The Module Frame & Top
          Legs should be built to a length which allows the modules to adjust to
a standard rail height of 50" on uneven floors. However, you may choose
any height which fits your needs. This height (50") was selected to give a
more realistic vantage point for viewing the modules and has received
quite a few compliments from the viewing public, some people saying that
they felt they became much more a part of the scene.

          We have found that legs built in an "L" shaped configuration made
from 3/4" lumber seem to work best. The "L" shape eliminates the warping
effect that is a problem with legs that have been made by ripping a 2 x 4 in
half. A block of hard wood cut to a size of 2 1/2" long x 1 1/4" square with a
hole drilled clear through the length will allow a carriage bolt to thread
through for leveling. This block should then be glued and nailed flush with
the bottom of the leg. Be careful not to drive a nail through the hole in the
hardwood block. A "T" nut (5/16" x 20 preferred) and no less than 9/16"

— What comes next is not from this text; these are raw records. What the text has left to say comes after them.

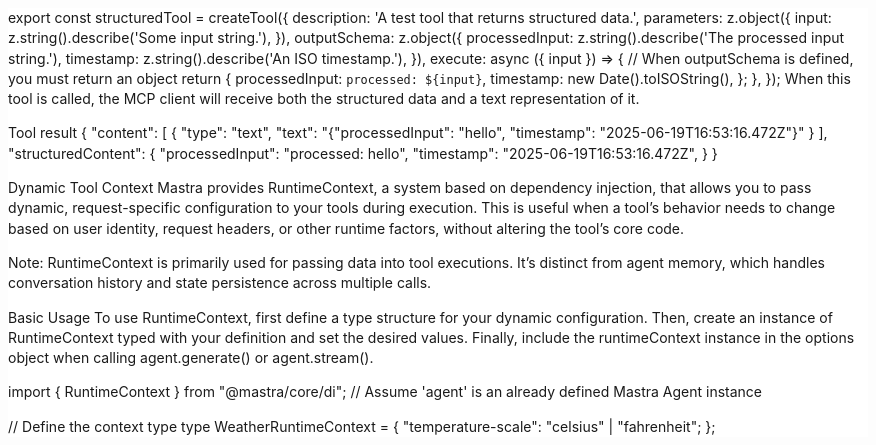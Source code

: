 export const structuredTool = createTool({
  description: 'A test tool that returns structured data.',
  parameters: z.object({
    input: z.string().describe('Some input string.'),
  }),
  outputSchema: z.object({
    processedInput: z.string().describe('The processed input string.'),
    timestamp: z.string().describe('An ISO timestamp.'),
  }),
  execute: async ({ input }) => {
    // When outputSchema is defined, you must return an object
    return {
      processedInput: `processed: ${input}`,
      timestamp: new Date().toISOString(),
    };
  },
});
When this tool is called, the MCP client will receive both the structured data and a text representation of it.

Tool result
{
  "content": [
    {
      "type": "text",
      "text": "{\"processedInput\": \"hello\", \"timestamp\": \"2025-06-19T16:53:16.472Z\"}"
    }
  ],
  "structuredContent": {
    "processedInput": "processed: hello",
    "timestamp": "2025-06-19T16:53:16.472Z",
  }
}

Dynamic Tool Context
Mastra provides RuntimeContext, a system based on dependency injection, that allows you to pass dynamic, request-specific configuration to your tools during execution. This is useful when a tool’s behavior needs to change based on user identity, request headers, or other runtime factors, without altering the tool’s core code.

Note: RuntimeContext is primarily used for passing data into tool executions. It’s distinct from agent memory, which handles conversation history and state persistence across multiple calls.

Basic Usage
To use RuntimeContext, first define a type structure for your dynamic configuration. Then, create an instance of RuntimeContext typed with your definition and set the desired values. Finally, include the runtimeContext instance in the options object when calling agent.generate() or agent.stream().

import { RuntimeContext } from "@mastra/core/di";
// Assume 'agent' is an already defined Mastra Agent instance
 
// Define the context type
type WeatherRuntimeContext = {
  "temperature-scale": "celsius" | "fahrenheit";
};
 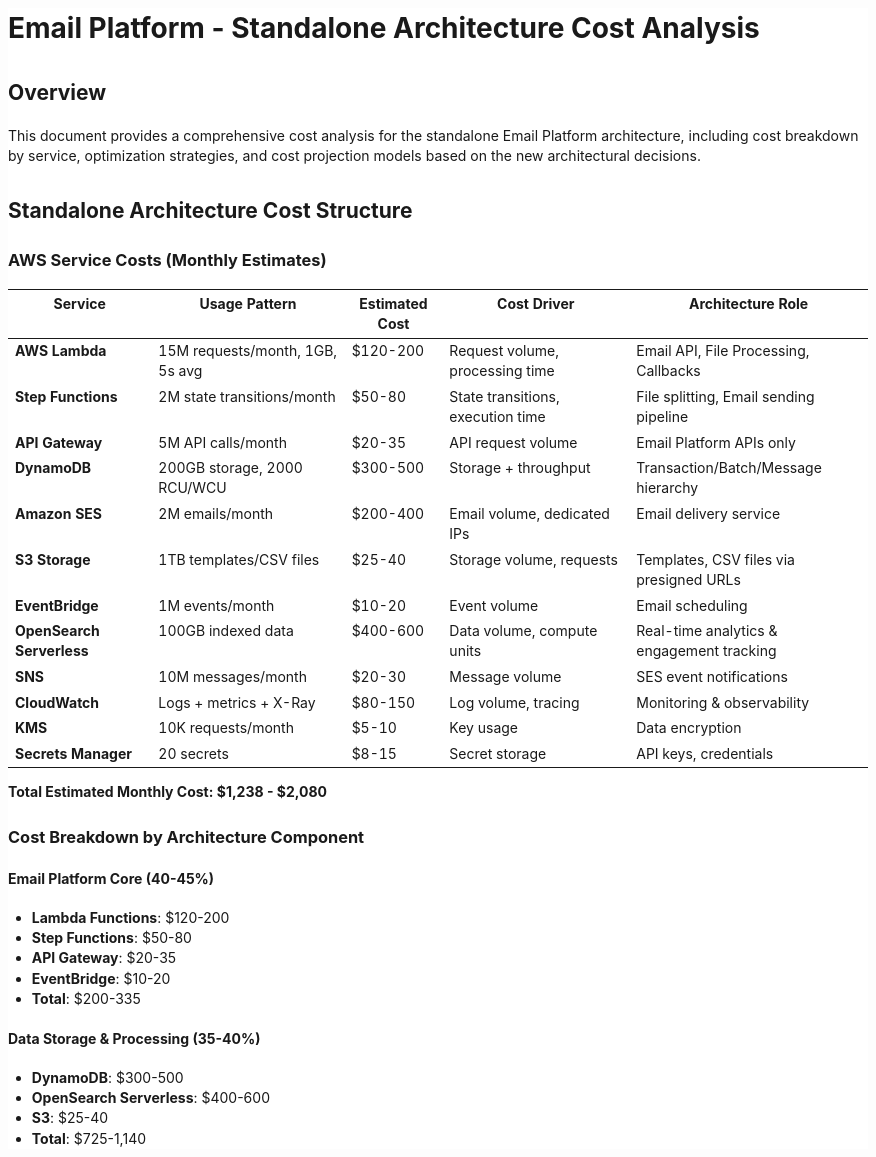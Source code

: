 # Email Platform - Standalone Architecture Cost Analysis

## Overview
This document provides a comprehensive cost analysis for the standalone Email Platform architecture, including cost breakdown by service, optimization strategies, and cost projection models based on the new architectural decisions.

## Standalone Architecture Cost Structure

### AWS Service Costs (Monthly Estimates)

| Service | Usage Pattern | Estimated Cost | Cost Driver | Architecture Role |
|---------|---------------|----------------|-------------|-------------------|
| **AWS Lambda** | 15M requests/month, 1GB, 5s avg | $120-200 | Request volume, processing time | Email API, File Processing, Callbacks |
| **Step Functions** | 2M state transitions/month | $50-80 | State transitions, execution time | File splitting, Email sending pipeline |
| **API Gateway** | 5M API calls/month | $20-35 | API request volume | Email Platform APIs only |
| **DynamoDB** | 200GB storage, 2000 RCU/WCU | $300-500 | Storage + throughput | Transaction/Batch/Message hierarchy |
| **Amazon SES** | 2M emails/month | $200-400 | Email volume, dedicated IPs | Email delivery service |
| **S3 Storage** | 1TB templates/CSV files | $25-40 | Storage volume, requests | Templates, CSV files via presigned URLs |
| **EventBridge** | 1M events/month | $10-20 | Event volume | Email scheduling |
| **OpenSearch Serverless** | 100GB indexed data | $400-600 | Data volume, compute units | Real-time analytics & engagement tracking |
| **SNS** | 10M messages/month | $20-30 | Message volume | SES event notifications |
| **CloudWatch** | Logs + metrics + X-Ray | $80-150 | Log volume, tracing | Monitoring & observability |
| **KMS** | 10K requests/month | $5-10 | Key usage | Data encryption |
| **Secrets Manager** | 20 secrets | $8-15 | Secret storage | API keys, credentials |

**Total Estimated Monthly Cost: $1,238 - $2,080**

### Cost Breakdown by Architecture Component

#### Email Platform Core (40-45%)
- **Lambda Functions**: $120-200
- **Step Functions**: $50-80
- **API Gateway**: $20-35
- **EventBridge**: $10-20
- **Total**: $200-335

#### Data Storage & Processing (35-40%)
- **DynamoDB**: $300-500
- **OpenSearch Serverless**: $400-600
- **S3**: $25-40
- **Total**: $725-1,140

threaded shaft should be driven into the hole. Then, threaded carriage bolts
with a length of 3" to 4" should be screwed into the bottom of the legs with 
1 1/2" exposed to serve as the levelers for the module. The rounded head
of the carriage bolt will prevent damage to flooring at shows, while still
allowing for easy adjustment.
          Using this standard 4" height will allow all modules to fit against one another neatly. If however, you wish to build a module with a scenery profile that is NOT totally flat across the end, you may of course do this, but you will have to allow a space under the mainlines in the bench work where C-clamps can go to attach to the next module. 2" to 3 1/2" C-clamps are required to connect and hold the modules together. Remember when designing your modules, that they will have to fit in your car, truck, or van for hauling purposes.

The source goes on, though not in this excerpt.